### WORK INSTRUCTIONS
Each line of the material, from the first through the one containing "### 选择 科学上网 工具时，需根据需求匹配：", is to be written out exactly.

---------------

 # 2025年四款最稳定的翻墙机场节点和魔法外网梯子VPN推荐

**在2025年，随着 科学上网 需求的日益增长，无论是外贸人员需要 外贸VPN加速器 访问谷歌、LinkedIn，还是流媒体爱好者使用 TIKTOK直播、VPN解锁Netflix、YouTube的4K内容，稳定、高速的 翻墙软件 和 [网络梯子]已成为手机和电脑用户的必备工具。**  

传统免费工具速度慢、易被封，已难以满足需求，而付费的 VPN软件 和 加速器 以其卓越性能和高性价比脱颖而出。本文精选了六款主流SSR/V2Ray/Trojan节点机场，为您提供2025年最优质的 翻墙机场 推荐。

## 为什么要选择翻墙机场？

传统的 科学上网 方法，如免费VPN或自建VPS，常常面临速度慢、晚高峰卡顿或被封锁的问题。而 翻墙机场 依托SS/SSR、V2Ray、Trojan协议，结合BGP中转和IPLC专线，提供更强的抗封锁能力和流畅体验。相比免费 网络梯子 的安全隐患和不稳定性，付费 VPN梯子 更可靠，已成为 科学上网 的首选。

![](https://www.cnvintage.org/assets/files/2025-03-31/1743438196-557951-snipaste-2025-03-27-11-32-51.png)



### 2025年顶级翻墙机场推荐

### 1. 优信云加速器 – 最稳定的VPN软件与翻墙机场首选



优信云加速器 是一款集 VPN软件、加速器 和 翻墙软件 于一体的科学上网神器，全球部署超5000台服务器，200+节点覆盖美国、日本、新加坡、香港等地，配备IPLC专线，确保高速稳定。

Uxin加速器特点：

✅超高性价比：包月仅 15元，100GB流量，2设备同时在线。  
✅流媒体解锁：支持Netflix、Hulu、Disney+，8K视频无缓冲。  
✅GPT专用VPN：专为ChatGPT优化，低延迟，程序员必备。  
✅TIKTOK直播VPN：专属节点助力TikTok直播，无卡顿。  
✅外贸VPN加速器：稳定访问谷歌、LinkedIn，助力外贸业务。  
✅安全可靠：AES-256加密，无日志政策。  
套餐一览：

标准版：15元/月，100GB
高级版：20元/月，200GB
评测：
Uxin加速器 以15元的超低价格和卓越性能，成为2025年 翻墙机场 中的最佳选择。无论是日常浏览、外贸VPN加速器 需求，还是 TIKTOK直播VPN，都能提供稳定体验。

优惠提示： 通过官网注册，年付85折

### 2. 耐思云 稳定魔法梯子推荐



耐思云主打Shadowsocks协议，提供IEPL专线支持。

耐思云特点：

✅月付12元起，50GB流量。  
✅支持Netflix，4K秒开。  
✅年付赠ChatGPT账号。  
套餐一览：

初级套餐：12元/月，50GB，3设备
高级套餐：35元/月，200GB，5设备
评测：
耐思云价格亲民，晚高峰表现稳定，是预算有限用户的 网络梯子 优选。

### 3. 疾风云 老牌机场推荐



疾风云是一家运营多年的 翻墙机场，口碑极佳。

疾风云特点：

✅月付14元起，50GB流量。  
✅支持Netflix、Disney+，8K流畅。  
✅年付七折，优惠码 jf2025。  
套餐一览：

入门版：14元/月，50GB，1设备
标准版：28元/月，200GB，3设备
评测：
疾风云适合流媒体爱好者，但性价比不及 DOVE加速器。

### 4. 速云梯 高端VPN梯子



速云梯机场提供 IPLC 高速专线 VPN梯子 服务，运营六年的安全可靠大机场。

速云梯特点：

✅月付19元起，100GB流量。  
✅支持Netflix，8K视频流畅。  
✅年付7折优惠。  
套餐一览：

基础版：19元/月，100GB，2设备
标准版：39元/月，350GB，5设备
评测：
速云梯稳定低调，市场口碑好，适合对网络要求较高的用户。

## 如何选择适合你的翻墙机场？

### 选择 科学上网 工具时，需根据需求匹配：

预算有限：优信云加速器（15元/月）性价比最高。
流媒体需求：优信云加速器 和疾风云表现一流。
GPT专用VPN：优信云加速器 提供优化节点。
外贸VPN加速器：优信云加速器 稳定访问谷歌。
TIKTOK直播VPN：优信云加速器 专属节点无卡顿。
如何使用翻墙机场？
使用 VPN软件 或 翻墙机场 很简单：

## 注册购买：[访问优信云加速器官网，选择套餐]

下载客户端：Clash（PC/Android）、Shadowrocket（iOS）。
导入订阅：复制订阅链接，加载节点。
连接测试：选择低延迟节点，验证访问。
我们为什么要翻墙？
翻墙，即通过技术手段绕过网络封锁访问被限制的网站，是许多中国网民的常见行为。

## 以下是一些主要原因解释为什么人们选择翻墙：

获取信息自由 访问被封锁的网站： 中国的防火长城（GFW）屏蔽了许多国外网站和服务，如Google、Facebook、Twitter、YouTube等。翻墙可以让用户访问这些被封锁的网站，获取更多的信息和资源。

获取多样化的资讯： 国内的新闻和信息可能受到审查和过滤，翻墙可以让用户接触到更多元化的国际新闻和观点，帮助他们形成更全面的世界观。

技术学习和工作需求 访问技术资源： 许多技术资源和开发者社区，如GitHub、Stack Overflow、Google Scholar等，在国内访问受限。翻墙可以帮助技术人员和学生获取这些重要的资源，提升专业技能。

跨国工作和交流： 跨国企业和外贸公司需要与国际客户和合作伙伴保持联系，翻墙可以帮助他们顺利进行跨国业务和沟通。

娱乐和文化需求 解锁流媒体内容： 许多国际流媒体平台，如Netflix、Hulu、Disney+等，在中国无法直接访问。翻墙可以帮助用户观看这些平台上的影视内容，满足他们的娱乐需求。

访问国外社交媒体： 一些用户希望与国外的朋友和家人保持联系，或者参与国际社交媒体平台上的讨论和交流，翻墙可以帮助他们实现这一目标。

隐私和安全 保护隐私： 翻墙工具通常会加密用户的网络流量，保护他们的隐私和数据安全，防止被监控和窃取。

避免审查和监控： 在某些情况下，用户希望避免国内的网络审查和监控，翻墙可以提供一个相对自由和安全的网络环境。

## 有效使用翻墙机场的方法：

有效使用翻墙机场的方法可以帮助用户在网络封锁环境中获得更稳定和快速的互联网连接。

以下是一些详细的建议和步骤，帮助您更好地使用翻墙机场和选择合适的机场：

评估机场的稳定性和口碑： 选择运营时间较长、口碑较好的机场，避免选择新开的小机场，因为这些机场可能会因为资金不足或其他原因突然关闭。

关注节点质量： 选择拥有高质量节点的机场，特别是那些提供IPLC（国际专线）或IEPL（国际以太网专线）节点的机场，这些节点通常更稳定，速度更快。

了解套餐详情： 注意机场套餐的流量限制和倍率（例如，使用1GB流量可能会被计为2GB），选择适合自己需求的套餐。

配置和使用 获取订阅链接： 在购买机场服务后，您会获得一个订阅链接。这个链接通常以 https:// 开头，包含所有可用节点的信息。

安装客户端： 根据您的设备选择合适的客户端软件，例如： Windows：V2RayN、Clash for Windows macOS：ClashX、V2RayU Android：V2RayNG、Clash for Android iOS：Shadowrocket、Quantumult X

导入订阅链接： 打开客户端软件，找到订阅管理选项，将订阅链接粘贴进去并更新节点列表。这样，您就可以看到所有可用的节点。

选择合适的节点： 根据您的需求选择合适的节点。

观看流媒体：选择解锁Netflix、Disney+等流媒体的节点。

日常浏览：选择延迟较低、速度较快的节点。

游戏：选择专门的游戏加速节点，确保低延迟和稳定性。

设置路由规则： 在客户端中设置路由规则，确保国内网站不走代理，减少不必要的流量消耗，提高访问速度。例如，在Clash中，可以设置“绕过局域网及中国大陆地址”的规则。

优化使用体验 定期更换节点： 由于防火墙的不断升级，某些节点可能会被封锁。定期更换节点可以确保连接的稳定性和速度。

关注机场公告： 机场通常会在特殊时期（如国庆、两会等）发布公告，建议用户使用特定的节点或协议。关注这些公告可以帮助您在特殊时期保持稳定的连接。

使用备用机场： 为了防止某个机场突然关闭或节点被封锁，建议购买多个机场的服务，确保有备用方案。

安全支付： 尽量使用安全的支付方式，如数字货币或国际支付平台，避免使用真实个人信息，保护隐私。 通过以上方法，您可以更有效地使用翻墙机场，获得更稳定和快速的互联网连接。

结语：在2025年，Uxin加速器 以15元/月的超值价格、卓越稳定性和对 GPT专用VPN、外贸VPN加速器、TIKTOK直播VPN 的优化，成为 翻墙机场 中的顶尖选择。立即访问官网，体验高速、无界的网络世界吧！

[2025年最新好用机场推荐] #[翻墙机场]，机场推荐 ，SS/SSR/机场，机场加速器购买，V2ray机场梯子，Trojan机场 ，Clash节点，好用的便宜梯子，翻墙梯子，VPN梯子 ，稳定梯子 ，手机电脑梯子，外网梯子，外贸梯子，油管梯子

---------------

### COMPLETED TASK
 # 2025年四款最稳定的翻墙机场节点和魔法外网梯子VPN推荐

**在2025年，随着 科学上网 需求的日益增长，无论是外贸人员需要 外贸VPN加速器 访问谷歌、LinkedIn，还是流媒体爱好者使用 TIKTOK直播、VPN解锁Netflix、YouTube的4K内容，稳定、高速的 翻墙软件 和 [网络梯子]已成为手机和电脑用户的必备工具。**  

传统免费工具速度慢、易被封，已难以满足需求，而付费的 VPN软件 和 加速器 以其卓越性能和高性价比脱颖而出。本文精选了六款主流SSR/V2Ray/Trojan节点机场，为您提供2025年最优质的 翻墙机场 推荐。

## 为什么要选择翻墙机场？

传统的 科学上网 方法，如免费VPN或自建VPS，常常面临速度慢、晚高峰卡顿或被封锁的问题。而 翻墙机场 依托SS/SSR、V2Ray、Trojan协议，结合BGP中转和IPLC专线，提供更强的抗封锁能力和流畅体验。相比免费 网络梯子 的安全隐患和不稳定性，付费 VPN梯子 更可靠，已成为 科学上网 的首选。

![](https://www.cnvintage.org/assets/files/2025-03-31/1743438196-557951-snipaste-2025-03-27-11-32-51.png)



### 2025年顶级翻墙机场推荐

### 1. 优信云加速器 – 最稳定的VPN软件与翻墙机场首选



优信云加速器 是一款集 VPN软件、加速器 和 翻墙软件 于一体的科学上网神器，全球部署超5000台服务器，200+节点覆盖美国、日本、新加坡、香港等地，配备IPLC专线，确保高速稳定。

Uxin加速器特点：

✅超高性价比：包月仅 15元，100GB流量，2设备同时在线。  
✅流媒体解锁：支持Netflix、Hulu、Disney+，8K视频无缓冲。  
✅GPT专用VPN：专为ChatGPT优化，低延迟，程序员必备。  
✅TIKTOK直播VPN：专属节点助力TikTok直播，无卡顿。  
✅外贸VPN加速器：稳定访问谷歌、LinkedIn，助力外贸业务。  
✅安全可靠：AES-256加密，无日志政策。  
套餐一览：

标准版：15元/月，100GB
高级版：20元/月，200GB
评测：
Uxin加速器 以15元的超低价格和卓越性能，成为2025年 翻墙机场 中的最佳选择。无论是日常浏览、外贸VPN加速器 需求，还是 TIKTOK直播VPN，都能提供稳定体验。

优惠提示： 通过官网注册，年付85折

### 2. 耐思云 稳定魔法梯子推荐



耐思云主打Shadowsocks协议，提供IEPL专线支持。

耐思云特点：

✅月付12元起，50GB流量。  
✅支持Netflix，4K秒开。  
✅年付赠ChatGPT账号。  
套餐一览：

初级套餐：12元/月，50GB，3设备
高级套餐：35元/月，200GB，5设备
评测：
耐思云价格亲民，晚高峰表现稳定，是预算有限用户的 网络梯子 优选。

### 3. 疾风云 老牌机场推荐



疾风云是一家运营多年的 翻墙机场，口碑极佳。

疾风云特点：

✅月付14元起，50GB流量。  
✅支持Netflix、Disney+，8K流畅。  
✅年付七折，优惠码 jf2025。  
套餐一览：

入门版：14元/月，50GB，1设备
标准版：28元/月，200GB，3设备
评测：
疾风云适合流媒体爱好者，但性价比不及 DOVE加速器。

### 4. 速云梯 高端VPN梯子



速云梯机场提供 IPLC 高速专线 VPN梯子 服务，运营六年的安全可靠大机场。

速云梯特点：

✅月付19元起，100GB流量。  
✅支持Netflix，8K视频流畅。  
✅年付7折优惠。  
套餐一览：

基础版：19元/月，100GB，2设备
标准版：39元/月，350GB，5设备
评测：
速云梯稳定低调，市场口碑好，适合对网络要求较高的用户。

## 如何选择适合你的翻墙机场？

### 选择 科学上网 工具时，需根据需求匹配：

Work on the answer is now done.